Et oui. Le JdR a changé votre vie. Vous ne lisez plus de la même façon certaines histoires, vous les projetez en scénario rôliste. Et lorsque vous menez vos écrivains, vous leur faites jouer un rôle, vous empruntez sans vergogne les pratiques tirées des maîtres fréquentés : ambiance sonore et images pour s’imprégner davantage.

Vous ne regardez pas les gens de la même façon. Au lieu de vous dire : tiens, il/elle a l’air sympa, vous demandez « le JdR, tu connais? » et après quelques minutes de conversation, vous essayez de recruter pour votre table…

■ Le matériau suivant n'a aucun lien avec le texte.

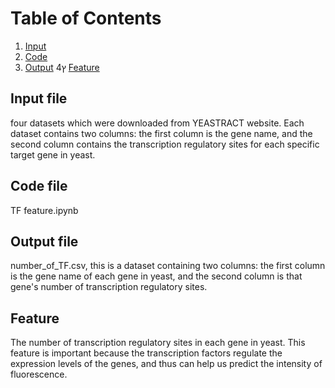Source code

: # Table of Contents
1. [Input](#input-file)
2. [Code](#code-file)
3. [Output](#output-file)
4ץ [Feature](#Feature)

## Input file
four datasets which were downloaded from YEASTRACT website. Each dataset contains two columns: the first column is the gene name, and the second column contains
the transcription regulatory sites for each specific target gene in yeast.

## Code file
TF feature.ipynb

## Output file
number_of_TF.csv, this is a dataset containing two columns: the first column is the gene name of each gene in yeast, and the second column is that gene's number of transcription regulatory sites.

## Feature
The number of transcription regulatory sites in each gene in yeast. This feature is important because the transcription factors regulate the expression levels of the genes, and thus can help us predict the intensity of fluorescence.
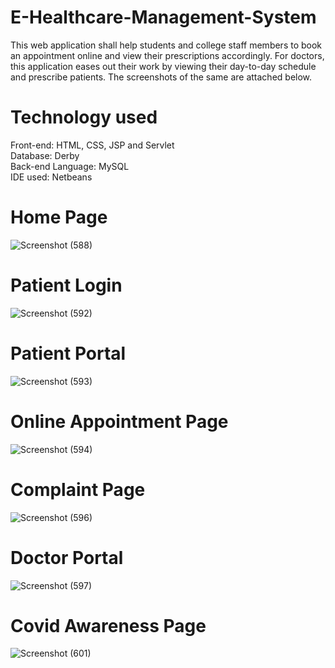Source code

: # E-Healthcare-Management-System
This web application shall help students and college staff members to book an appointment online and view 
their prescriptions accordingly. For doctors, this application eases out their work by viewing their day-to-day schedule and prescribe patients. The screenshots of the same are attached below.
# Technology used
Front-end: HTML, CSS, JSP and Servlet <br/>
Database: Derby<br/>
Back-end Language: MySQL<br/>
IDE used: Netbeans
# Home Page
![Screenshot (588)](https://user-images.githubusercontent.com/73706509/132105393-d680a25a-0933-4b1b-bfc6-1b95c9585b42.png)
# Patient Login
![Screenshot (592)](https://user-images.githubusercontent.com/73706509/132105631-14274289-03a4-44a5-884e-f19242bcb77e.png)
# Patient Portal 
![Screenshot (593)](https://user-images.githubusercontent.com/73706509/132105431-8ec9c64f-3a14-4472-97a8-ebbbc3100156.png)
# Online Appointment Page
![Screenshot (594)](https://user-images.githubusercontent.com/73706509/132105436-7cfff2db-859b-446a-ab3c-9deba2a3ee96.png)
# Complaint Page
![Screenshot (596)](https://user-images.githubusercontent.com/73706509/132105441-a77eb235-8e20-4bad-9a05-6e5f870bfc91.png)
# Doctor Portal
![Screenshot (597)](https://user-images.githubusercontent.com/73706509/132105448-da6a0cd0-e50c-4683-a096-bde56d3b57d2.png)
# Covid Awareness Page
![Screenshot (601)](https://user-images.githubusercontent.com/73706509/132105454-3783432b-21f2-4ea0-bfe6-025a7b67f718.png)
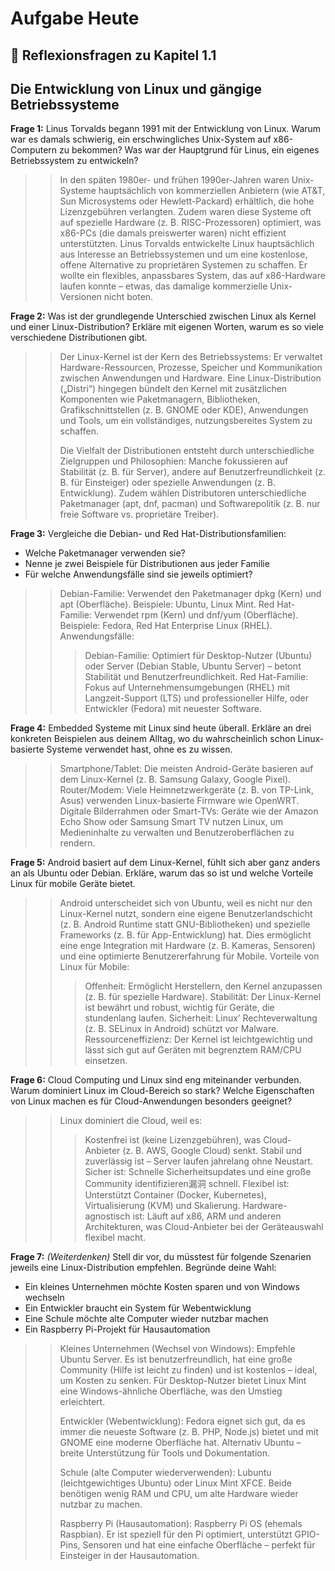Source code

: # Aufgabe Heute

## 🤔 Reflexionsfragen zu Kapitel 1.1

## Die Entwicklung von Linux und gängige Betriebssysteme

**Frage 1:**
Linus Torvalds begann 1991 mit der Entwicklung von Linux. Warum war es damals schwierig, ein erschwingliches Unix-System auf x86-Computern zu bekommen? Was war der Hauptgrund für Linus, ein eigenes Betriebssystem zu entwickeln?

> > In den späten 1980er- und frühen 1990er-Jahren waren Unix-Systeme hauptsächlich von kommerziellen Anbietern (wie AT&T, Sun Microsystems oder Hewlett-Packard) erhältlich, die hohe Lizenzgebühren verlangten. Zudem waren diese Systeme oft auf spezielle Hardware (z. B. RISC-Prozessoren) optimiert, was x86-PCs (die damals preiswerter waren) nicht effizient unterstützten. Linus Torvalds entwickelte Linux hauptsächlich aus Interesse an Betriebssystemen und um eine kostenlose, offene Alternative zu proprietären Systemen zu schaffen. Er wollte ein flexibles, anpassbares System, das auf x86-Hardware laufen konnte – etwas, das damalige kommerzielle Unix-Versionen nicht boten.

**Frage 2:**
Was ist der grundlegende Unterschied zwischen Linux als Kernel und einer Linux-Distribution? Erkläre mit eigenen Worten, warum es so viele verschiedene Distributionen gibt.

> > Der Linux-Kernel ist der Kern des Betriebssystems: Er verwaltet Hardware-Ressourcen, Prozesse, Speicher und Kommunikation zwischen Anwendungen und Hardware. Eine Linux-Distribution („Distri“) hingegen bündelt den Kernel mit zusätzlichen Komponenten wie Paketmanagern, Bibliotheken, Grafikschnittstellen (z. B. GNOME oder KDE), Anwendungen und Tools, um ein vollständiges, nutzungsbereites System zu schaffen.
> >
> > Die Vielfalt der Distributionen entsteht durch unterschiedliche Zielgruppen und Philosophien: Manche fokussieren auf Stabilität (z. B. für Server), andere auf Benutzerfreundlichkeit (z. B. für Einsteiger) oder spezielle Anwendungen (z. B. Entwicklung). Zudem wählen Distributoren unterschiedliche Paketmanager (apt, dnf, pacman) und Softwarepolitik (z. B. nur freie Software vs. proprietäre Treiber).

**Frage 3:**
Vergleiche die Debian- und Red Hat-Distributionsfamilien:

- Welche Paketmanager verwenden sie?
- Nenne je zwei Beispiele für Distributionen aus jeder Familie
- Für welche Anwendungsfälle sind sie jeweils optimiert?

> > ​Debian-Familie: Verwendet den Paketmanager dpkg (Kern) und apt (Oberfläche). Beispiele: Ubuntu, Linux Mint.
> > ​Red Hat-Familie: Verwendet rpm (Kern) und dnf/yum (Oberfläche). Beispiele: Fedora, Red Hat Enterprise Linux (RHEL).
> > ​Anwendungsfälle:
> >
> > > Debian-Familie: Optimiert für Desktop-Nutzer (Ubuntu) oder Server (Debian Stable, Ubuntu Server) – betont Stabilität und Benutzerfreundlichkeit.
> > > Red Hat-Familie: Fokus auf Unternehmensumgebungen (RHEL) mit Langzeit-Support (LTS) und professioneller Hilfe, oder Entwickler (Fedora) mit neuester Software.

**Frage 4:**
Embedded Systeme mit Linux sind heute überall. Erkläre an drei konkreten Beispielen aus deinem Alltag, wo du wahrscheinlich schon Linux-basierte Systeme verwendet hast, ohne es zu wissen.

> > ​Smartphone/Tablet: Die meisten Android-Geräte basieren auf dem Linux-Kernel (z. B. Samsung Galaxy, Google Pixel).
> > ​Router/Modem: Viele Heimnetzwerkgeräte (z. B. von TP-Link, Asus) verwenden Linux-basierte Firmware wie OpenWRT.
> > ​Digitale Bilderrahmen oder Smart-TVs: Geräte wie der Amazon Echo Show oder Samsung Smart TV nutzen Linux, um Medieninhalte zu verwalten und Benutzeroberflächen zu rendern.

**Frage 5:**
Android basiert auf dem Linux-Kernel, fühlt sich aber ganz anders an als Ubuntu oder Debian. Erkläre, warum das so ist und welche Vorteile Linux für mobile Geräte bietet.

> > Android unterscheidet sich von Ubuntu, weil es nicht nur den Linux-Kernel nutzt, sondern eine eigene Benutzerlandschicht (z. B. Android Runtime statt GNU-Bibliotheken) und spezielle Frameworks (z. B. für App-Entwicklung) hat. Dies ermöglicht eine enge Integration mit Hardware (z. B. Kameras, Sensoren) und eine optimierte Benutzererfahrung für Mobile.
> > Vorteile von Linux für Mobile:
> >
> > > ​Offenheit: Ermöglicht Herstellern, den Kernel anzupassen (z. B. für spezielle Hardware).
> > > ​Stabilität: Der Linux-Kernel ist bewährt und robust, wichtig für Geräte, die stundenlang laufen.
> > > ​Sicherheit: Linux’ Rechteverwaltung (z. B. SELinux in Android) schützt vor Malware.
> > > ​Ressourceneffizienz: Der Kernel ist leichtgewichtig und lässt sich gut auf Geräten mit begrenztem RAM/CPU einsetzen.

**Frage 6:**
Cloud Computing und Linux sind eng miteinander verbunden. Warum dominiert Linux im Cloud-Bereich so stark? Welche Eigenschaften von Linux machen es für Cloud-Anwendungen besonders geeignet?

> > Linux dominiert die Cloud, weil es:
> >
> > > ​Kostenfrei​ ist (keine Lizenzgebühren), was Cloud-Anbieter (z. B. AWS, Google Cloud) senkt.
> > > ​Stabil und zuverlässig​ ist – Server laufen jahrelang ohne Neustart.
> > > ​Sicher​ ist: Schnelle Sicherheitsupdates und eine große Community identifizieren漏洞 schnell.
> > > ​Flexibel​ ist: Unterstützt Container (Docker, Kubernetes), Virtualisierung (KVM) und Skalierung.
> > > ​Hardware-agnostisch​ ist: Läuft auf x86, ARM und anderen Architekturen, was Cloud-Anbieter bei der Geräteauswahl flexibel macht.

**Frage 7:** _(Weiterdenken)_
Stell dir vor, du müsstest für folgende Szenarien jeweils eine Linux-Distribution empfehlen. Begründe deine Wahl:

- Ein kleines Unternehmen möchte Kosten sparen und von Windows wechseln
- Ein Entwickler braucht ein System für Webentwicklung
- Eine Schule möchte alte Computer wieder nutzbar machen
- Ein Raspberry Pi-Projekt für Hausautomation

> > ​Kleines Unternehmen (Wechsel von Windows)​: Empfehle ​Ubuntu Server. Es ist benutzerfreundlich, hat eine große Community (Hilfe ist leicht zu finden) und ist kostenlos – ideal, um Kosten zu senken. Für Desktop-Nutzer bietet ​Linux Mint​ eine Windows-ähnliche Oberfläche, was den Umstieg erleichtert.
> >
> > ​Entwickler (Webentwicklung)​: ​Fedora​ eignet sich gut, da es immer die neueste Software (z. B. PHP, Node.js) bietet und mit GNOME eine moderne Oberfläche hat. Alternativ ​Ubuntu​ – breite Unterstützung für Tools und Dokumentation.
> >
> > ​Schule (alte Computer wiederverwenden)​: ​Lubuntu​ (leichtgewichtiges Ubuntu) oder ​Linux Mint XFCE. Beide benötigen wenig RAM und CPU, um alte Hardware wieder nutzbar zu machen.
> >
> > ​Raspberry Pi (Hausautomation)​: ​Raspberry Pi OS​ (ehemals Raspbian). Er ist speziell für den Pi optimiert, unterstützt GPIO-Pins, Sensoren und hat eine einfache Oberfläche – perfekt für Einsteiger in der Hausautomation.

Même la façon dont vous jouez à d’autres jeux s’est modifiée!
A moins de vivre sur une autre planète, vous avez sûrement entendu parler de X Wing, le jeu de figurines issu de l’univers de Star Wars. Et bien mon homme a acheté. La première séance a été très drôle (je l’ai gagnée, cela doit être pour ça) mais je suis ressortie de là un peu frustrée. Et puis j’ai eu la révélation : nous devions davantage pousser l’ambiance. Ni une ni deux, l’homme a trouvé la musique de Star Wars. La seconde partie a été bien meilleure (pourtant, je l’ai perdue :-/).
Et si vous vous mettez à faire les voix de Luke ou de Dark Vador, c’est encore mieux ( bon, d’accord, la respiration sifflante est un peu fatigante à tenir mais bon, il faut savoir souffrir pour le jeu).

On ne le répétera jamais assez : le côté obscur du jeu est fort. Très fort.
Alors résistez. Ou pas.

La force soit avec vous ( ou pas) 🙂 !


Itinéraire d’une rôliste nouvellement née ( épisode 6)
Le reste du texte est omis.